*WORK ITEM*:
All that belongs in the answer is the lines from the one containing "Pour la partie" to the end of the listing below, copied exactly, pictures excluded.

┌──

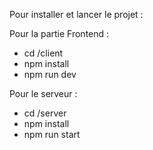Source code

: Pour installer et lancer le projet :

Pour la partie Frontend :

- cd /client
- npm install
- npm run dev

Pour le serveur :

- cd /server
- npm install
- npm run start
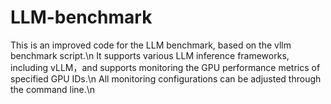 # LLM-benchmark
This is an improved code for the LLM benchmark, based on the vllm benchmark script.\n
It supports various LLM inference frameworks, including vLLM，and supports monitoring the GPU performance metrics of specified GPU IDs.\n
All monitoring configurations can be adjusted through the command line.\n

└──

*RESULT*:
Pour la partie Frontend :

- cd /client
- npm install
- npm run dev

Pour le serveur :

- cd /server
- npm install
- npm run start
 # LLM-benchmark
This is an improved code for the LLM benchmark, based on the vllm benchmark script.\n
It supports various LLM inference frameworks, including vLLM，and supports monitoring the GPU performance metrics of specified GPU IDs.\n
All monitoring configurations can be adjusted through the command line.\n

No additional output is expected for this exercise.